[FOM] Fwd: Randomness

Lksh Munen lakshmanan.kailasam at gmail.com
Mon Feb 4 05:54:47 EST 2008


---------- Forwarded message ----------
From: Kreinovich, Vladik <vladik at utep.edu>
Date: Jan 25, 2008 3:01 AM
Subject: [KC-List] FW: Randomness
To: kolmogorov at idsia.ch
Cc: Douglas Cenzer <cenzer at math.ufl.edu>


 forwarding. Vladik

-----Original Message-----
>From Douglas Cenzer

First Announcement

The Algorithmic Randomness Graduate Workshop and Tutorial will take
place
June 9--June 20 at the University of Florida in Gainesville.

Tutorials will be given by John Hitchcock (Wyoming), Andre Nies
(Auckland, New
Zealand) and Jan Reimann (UC Berkeley).  They will be accessible to
graduate
students and non-specialists. A brief outline is given below.

There will also be lectures on current research.
Please let me know if you would like to participate or to give a talk.

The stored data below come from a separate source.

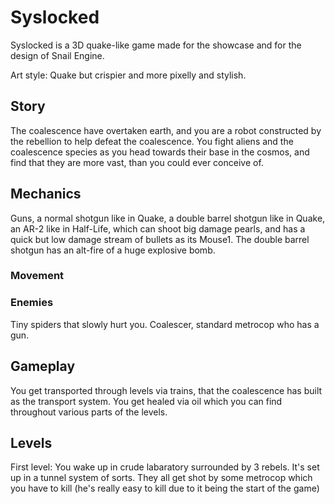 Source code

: # Syslocked

Syslocked is a 3D quake-like game made for the showcase and for the design of Snail Engine.

Art style: Quake but crispier and more pixelly and stylish.

## Story

The coalescence have overtaken earth, and you are a robot constructed by the rebellion to help defeat the coalescence.
You fight aliens and the coalescence species as you head towards their base in the cosmos, and find that they are more vast,
than you could ever conceive of.

## Mechanics

Guns, a normal shotgun like in Quake, a double barrel shotgun like in Quake, an AR-2 like in Half-Life, which can shoot big
damage pearls, and has a quick but low damage stream of bullets as its Mouse1.
The double barrel shotgun has an alt-fire of a huge explosive bomb.

### Movement



### Enemies

Tiny spiders that slowly hurt you.
Coalescer, standard metrocop who has a gun.

## Gameplay

You get transported through levels via trains, that the coalescence has built as the transport system.
You get healed via oil which you can find throughout various parts of the levels.

## Levels

First level:
You wake up in crude labaratory surrounded by 3 rebels. It's set up in a tunnel system of sorts.
They all get shot by some metrocop which you have to kill (he's really easy to kill due to it being the start of the game)

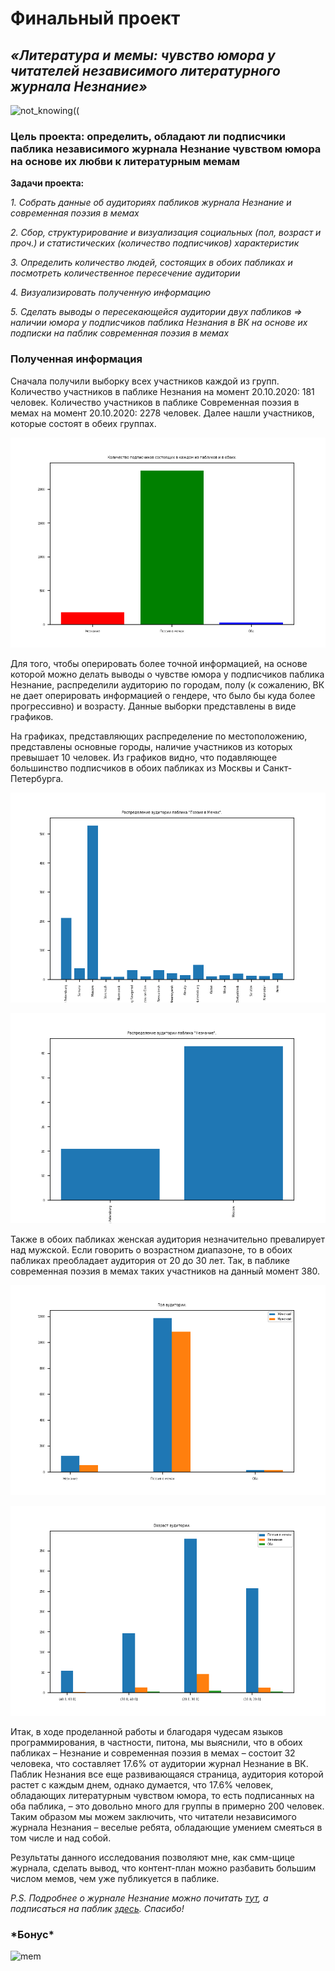 # Финальный проект

## **_«Литература и мемы: чувство юмора у читателей независимого литературного журнала Незнание»_**

![not_knowing((](https://sun9-63.userapi.com/kosKIc1Z2QYwQhYFAWIUuKSq8iKegy3v08aT6w/qQM4DPtwMVU.jpg)

### Цель проекта: определить, обладают ли подписчики паблика независимого журнала Незнание чувством юмора на основе их любви к литературным мемам

 **Задачи проекта:**
 
 *1. Собрать данные об аудиториях пабликов журнала Незнание и современная поэзия в мемах*
 
 *2. Сбор, структурирование и визуализация социальных (пол, возраст и проч.) и статистических (количество подписчиков) характеристик*

 *3. Определить количество людей, состоящих в обоих пабликах и посмотреть количественное пересечение аудитории*
 
 *4. Визуализировать полученную информацию*
 
 *5. Сделать выводы о пересекающейся аудитории двух пабликов => наличии юмора у подписчиков паблика Незнания в ВК на основе их подписки на паблик современная поэзия в мемах*
 
 ### Полученная информация
 
Сначала получили выборку всех участников каждой из групп. Количество участников в паблике Незнания на момент 20.10.2020: 181 человек. Количество участников в паблике Современная поэзия в мемах на момент 20.10.2020: 2278 человек. Далее нашли участников, которые состоят в обеих группах. 
 
![ages](/img/members.png)

Для того, чтобы оперировать более точной информацией, на основе которой можно делать выводы о чувстве юмора у подписчиков паблика Незнание, распределили аудиторию по городам, полу (к сожалению, ВК не дает оперировать информацией о гендере, что было бы куда более прогрессивно) и возрасту. Данные выборки представлены в виде графиков.

На графиках, представляющих распределение по местоположению, представлены основные городы, наличие участников из которых превышает 10 человек. Из графиков видно, что подавляющее большинство подписчиков в обоих пабликах из Москвы и Санкт-Петербурга. 

![ages](/img/cities_memes.png)

![ages](/img/cities_neznanie.png) 

Также в обоих пабликах женская аудитория незначительно превалирует над мужской. Если говорить о возрастном диапазоне, то в обоих пабликах преобладает аудитория от 20 до 30 лет. Так, в паблике современная поэзия в мемах таких участников на данный момент 380. 

![ages](/img/sex.png)

![ages](/img/ages.png)

Итак, в ходе проделанной работы и благодаря чудесам языков программирования, в частности, питона, мы выяснили, что в обоих пабликах – Незнание и современная поэзия в мемах – состоит 32 человека, что составляет 17.6% от аудитории журнал Незнание в ВК. Паблик Незнания все еще развивающаяся страница, аудитория которой растет с каждым днем, однако думается, что 17.6% человек, обладающих литературным чувством юмора, то есть подписанных на оба паблика, – это довольно много для группы в примерно 200 человек. Таким образом мы можем заключить, что читатели независимого журнала Незнания – веселые ребята, обладающие умением смеяться в том числе и над собой. 

Результаты данного исследования позволяют мне, как смм-щице журнала, сделать вывод, что контент-план можно разбавить большим числом мемов, чем уже публикуется в паблике. 

*P.S. Подробнее о журнале Незнание можно почитать [тут](http://notknowing.ru), а подписаться на паблик [здесь](https://vk.com/neznaniejournal). Спасибо!*

### \*Бонус\*
![mem](https://sun9-60.userapi.com/0ncTNPKYZWth0RO0ujepgSTO0-SPDiB2hLjV-w/ATXI41H0uS0.jpg) 
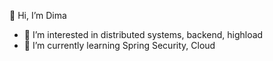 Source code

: 👋 Hi, I’m Dima
- 👀 I’m interested in distributed systems, backend, highload
- 🌱 I’m currently learning Spring Security, Cloud
<!--- 📫 How to reach me 
--->
<!---
continentaL27/continentaL27 is a ✨ special ✨ repository because its `README.md` (this file) appears on your GitHub profile.
You can click the Preview link to take a look at your changes.
--->

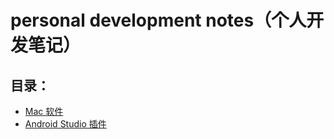 # personal development notes（个人开发笔记）
## 目录：
* [Mac 软件](https://github.com/ListenerGao/personal-development/blob/main/Mac%20Software.md)
* [Android Studio 插件](https://github.com/ListenerGao/personal-development/blob/main/Android%20Studio%20Plugins.md) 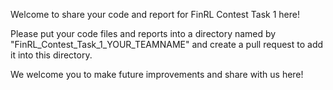 Welcome to share your code and report for FinRL Contest Task 1 here!

Please put your code files and reports into a directory named by "FinRL_Contest_Task_1_YOUR_TEAMNAME" and create a pull request to add it into this directory.

We welcome you to make future improvements and share with us here!
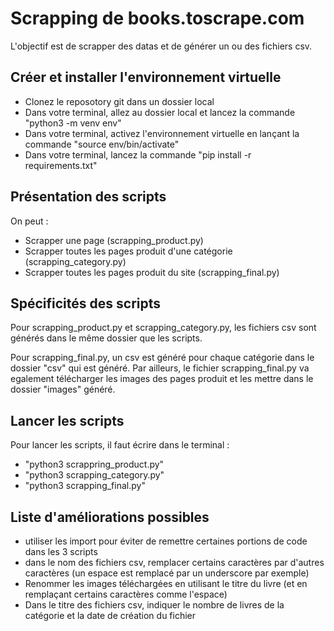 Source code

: # Scrapping de books.toscrape.com
L'objectif est de scrapper des datas et de générer un ou des fichiers csv.

## Créer et installer l'environnement virtuelle
- Clonez le reposotory git dans un dossier local
- Dans votre terminal, allez au dossier local et lancez la commande "python3 -m venv env"
- Dans votre terminal, activez l'environnement virtuelle en lançant la commande "source env/bin/activate"
- Dans votre terminal, lancez la commande "pip install -r requirements.txt"

## Présentation des scripts
On peut :
- Scrapper une page (scrapping_product.py)
- Scrapper toutes les pages produit d'une catégorie (scrapping_category.py)
- Scrapper toutes les pages produit du site (scrapping_final.py)

## Spécificités des scripts
Pour scrapping_product.py et scrapping_category.py, les fichiers csv sont générés dans le même dossier que les scripts.

Pour scrapping_final.py, un csv est généré pour chaque catégorie dans le dossier "csv" qui est généré.
Par ailleurs, le fichier scrapping_final.py va egalement télécharger les images des pages produit et les mettre dans le dossier "images" généré.

## Lancer les scripts

Pour lancer les scripts, il faut écrire dans le terminal :
- "python3 scrappring_product.py"
- "python3 scrapping_category.py"
- "python3 scrapping_final.py"

## Liste d'améliorations possibles
- utiliser les import pour éviter de remettre certaines portions de code dans les 3 scripts
- dans le nom des fichiers csv, remplacer certains caractères par d'autres caractères (un espace est remplacé par un underscore par exemple)
- Renommer les images téléchargées en utilisant le titre du livre (et en remplaçant certains caractères comme l'espace)
- Dans le titre des fichiers csv, indiquer le nombre de livres de la catégorie et la date de création du fichier
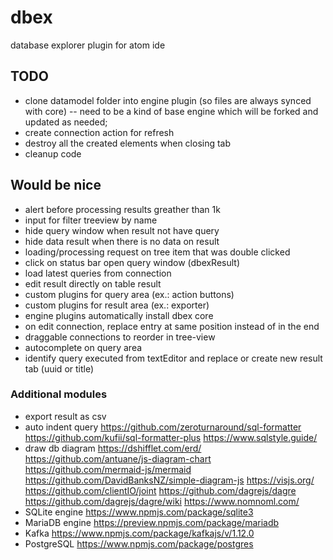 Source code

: # dbex
database explorer plugin for atom ide

## TODO
- clone datamodel folder into engine plugin (so files are always synced with core) -- need to be a kind of base engine which will be forked and updated as needed;
- create connection action for refresh
- destroy all the created elements when closing tab
- cleanup code

## Would be nice
- alert before processing results greather than 1k
- input for filter treeview by name
- hide query window when result not have query
- hide data result when there is no data on result
- loading/processing request on tree item that was double clicked
- click on status bar open query window (dbexResult)
- load latest queries from connection
- edit result directly on table result
- custom plugins for query area (ex.: action buttons)
- custom plugins for result area (ex.: exporter)
- engine plugins automatically install dbex core
- on edit connection, replace entry at same position instead of in the end
- draggable connections to reorder in tree-view
- autocomplete on query area
- identify query executed from textEditor and replace or create new result tab (uuid or title)


### Additional modules
- export result as csv
- auto indent query
  https://github.com/zeroturnaround/sql-formatter
  https://github.com/kufii/sql-formatter-plus
  https://www.sqlstyle.guide/
- draw db diagram
  https://dshifflet.com/erd/
  https://github.com/antuane/js-diagram-chart
  https://github.com/mermaid-js/mermaid
  https://github.com/DavidBanksNZ/simple-diagram-js
  https://visjs.org/
  https://github.com/clientIO/joint
  https://github.com/dagrejs/dagre
    https://github.com/dagrejs/dagre/wiki
    https://www.nomnoml.com/
- SQLite engine
  https://www.npmjs.com/package/sqlite3
- MariaDB engine
  https://preview.npmjs.com/package/mariadb
- Kafka
  https://www.npmjs.com/package/kafkajs/v/1.12.0
- PostgreSQL
  https://www.npmjs.com/package/postgres
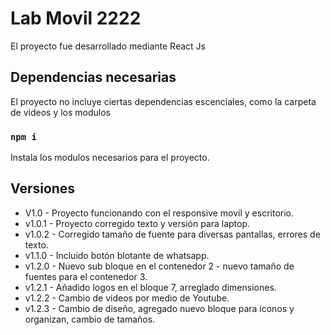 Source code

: # Lab Movil 2222

El proyecto fue desarrollado mediante React Js

## Dependencias necesarias

El proyecto no incluye ciertas dependencias escenciales, como la carpeta de videos y los modulos

### `npm i`

Instala los modulos necesarios para el proyecto.

## Versiones

-   V1.0 - Proyecto funcionando con el responsive movil y escritorio.
-   v1.0.1 - Proyecto corregido texto y versión para laptop.
-   v1.0.2 - Corregido tamaño de fuente para diversas pantallas, errores de texto.
-   v1.1.0 - Incluido botón blotante de whatsapp.
-   v1.2.0 - Nuevo sub bloque en el contenedor 2 - nuevo tamaño de fuentes para el contenedor 3.
-   v1.2.1 - Añadido logos en el bloque 7, arreglado dimensiones.
-   v1.2.2 - Cambio de videos por medio de Youtube.
-   v1.2.3 - Cambio de diseño, agregado nuevo bloque para iconos y organizan, cambio de tamaños.    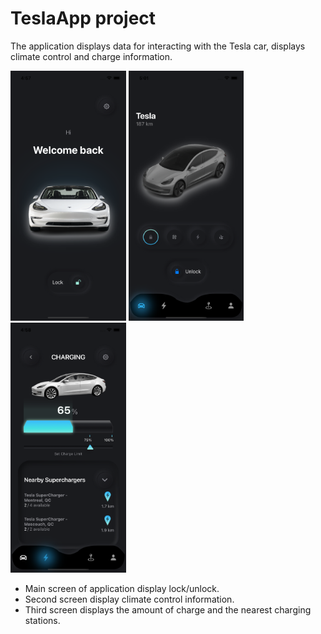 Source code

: # TeslaApp project
The application displays data for interacting with the Tesla car, displays climate control and charge information.

<p float="center">
  <img style="padding 10;" src="img/1.png" height="400" />
  <img style="padding 10;" src="img/2.png" height="400" /> 
  <img style="padding 10;" src="img/3.png" height="400" />
</p>

*  Main screen of application display lock/unlock.
*  Second screen display climate control information.
*  Third screen displays the amount of charge and the nearest charging stations.
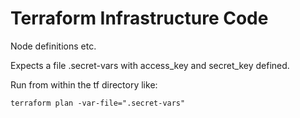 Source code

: # Terraform Infrastructure Code

Node definitions etc.

Expects a file .secret-vars with access_key and secret_key defined.

Run from within the tf directory like:

`terraform plan -var-file=".secret-vars"` 
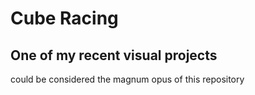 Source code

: # Cube Racing
## One of my recent visual projects
could be considered the magnum opus of this repository
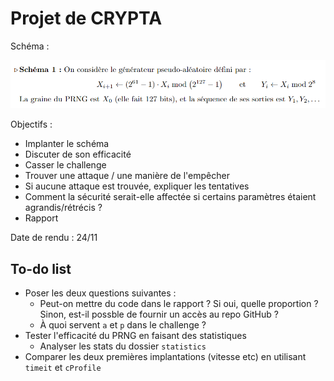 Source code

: # Projet de CRYPTA

Schéma :

![imagesujet](media/sujet.png)

Objectifs :
+ Implanter le schéma
+ Discuter de son efficacité
+ Casser le challenge
+ Trouver une attaque / une manière de l'empêcher
+ Si aucune attaque est trouvée, expliquer les tentatives
+ Comment la sécurité serait-elle affectée si certains paramètres étaient agrandis/rétrécis ?
+ Rapport

Date de rendu : 24/11

## To-do list

+ Poser les deux questions suivantes :
  + Peut-on mettre du code dans le rapport ? Si oui, quelle proportion ? Sinon, est-il possble de fournir un accès au repo GitHub ?
  + À quoi servent `a` et `p` dans le challenge ?
+ Tester l'efficacité du PRNG en faisant des statistiques
  + Analyser les stats du dossier `statistics`
+ Comparer les deux premières implantations (vitesse etc) en utilisant `timeit` et `cProfile` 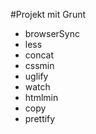 #Projekt mit Grunt

* browserSync
* less
* concat
* cssmin
* uglify
* watch
* htmlmin
* copy
* prettify
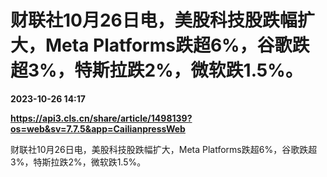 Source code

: # 财联社10月26日电，美股科技股跌幅扩大，Meta Platforms跌超6%，谷歌跌超3%，特斯拉跌2%，微软跌1.5%。

**2023-10-26 14:17**

**https://api3.cls.cn/share/article/1498139?os=web&sv=7.7.5&app=CailianpressWeb**

财联社10月26日电，美股科技股跌幅扩大，Meta Platforms跌超6%，谷歌跌超3%，特斯拉跌2%，微软跌1.5%。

The goal of the workshop is to encourage and prepare graduate students
in mathematics and  computer science for research in algorithmic
randomness.

Partial support for travel and lodging expenses of graduate students in
partiuclar is provided through the National Science Foundation
Focused Research Group Award; it is anticipated that lodging will
covered.
Please send a request for support to
cenzer at math.ufl.edu and ask your graduate advisor to send a brief letter
of recommendation as well.

Watch for the conference web page at
<http://www.math.ufl.edu/~cenzer>

BRIEF OUTLINE OF TUTORIALS

Reimann: Introduction to Algorithmic Randomness:
--Three approaches to effective randomness: game theoretic
(martingales), measure theoretic (Martin-Loef tests), information
theoretic (incompressibility, Kolmogorov complexity); Schnorr's theorem
--computational properties and complexity of random sequences, Pi01
classes;
-- extracting information from random sequences, Kucera-Gacs Theorem
-- c.e. reals, Chaitin\'s Omega, Kucera-Slaman theorem
-- relative randomness, van-Lambalgen's theorem

Nies: Lowness properties related to randomness

Hitchcock:  Randomness in computational
complexity, focusing on resource-bounded measure, dimension, and
Kolmogorov complexity.

--Doug Cenzer for the organizing committee.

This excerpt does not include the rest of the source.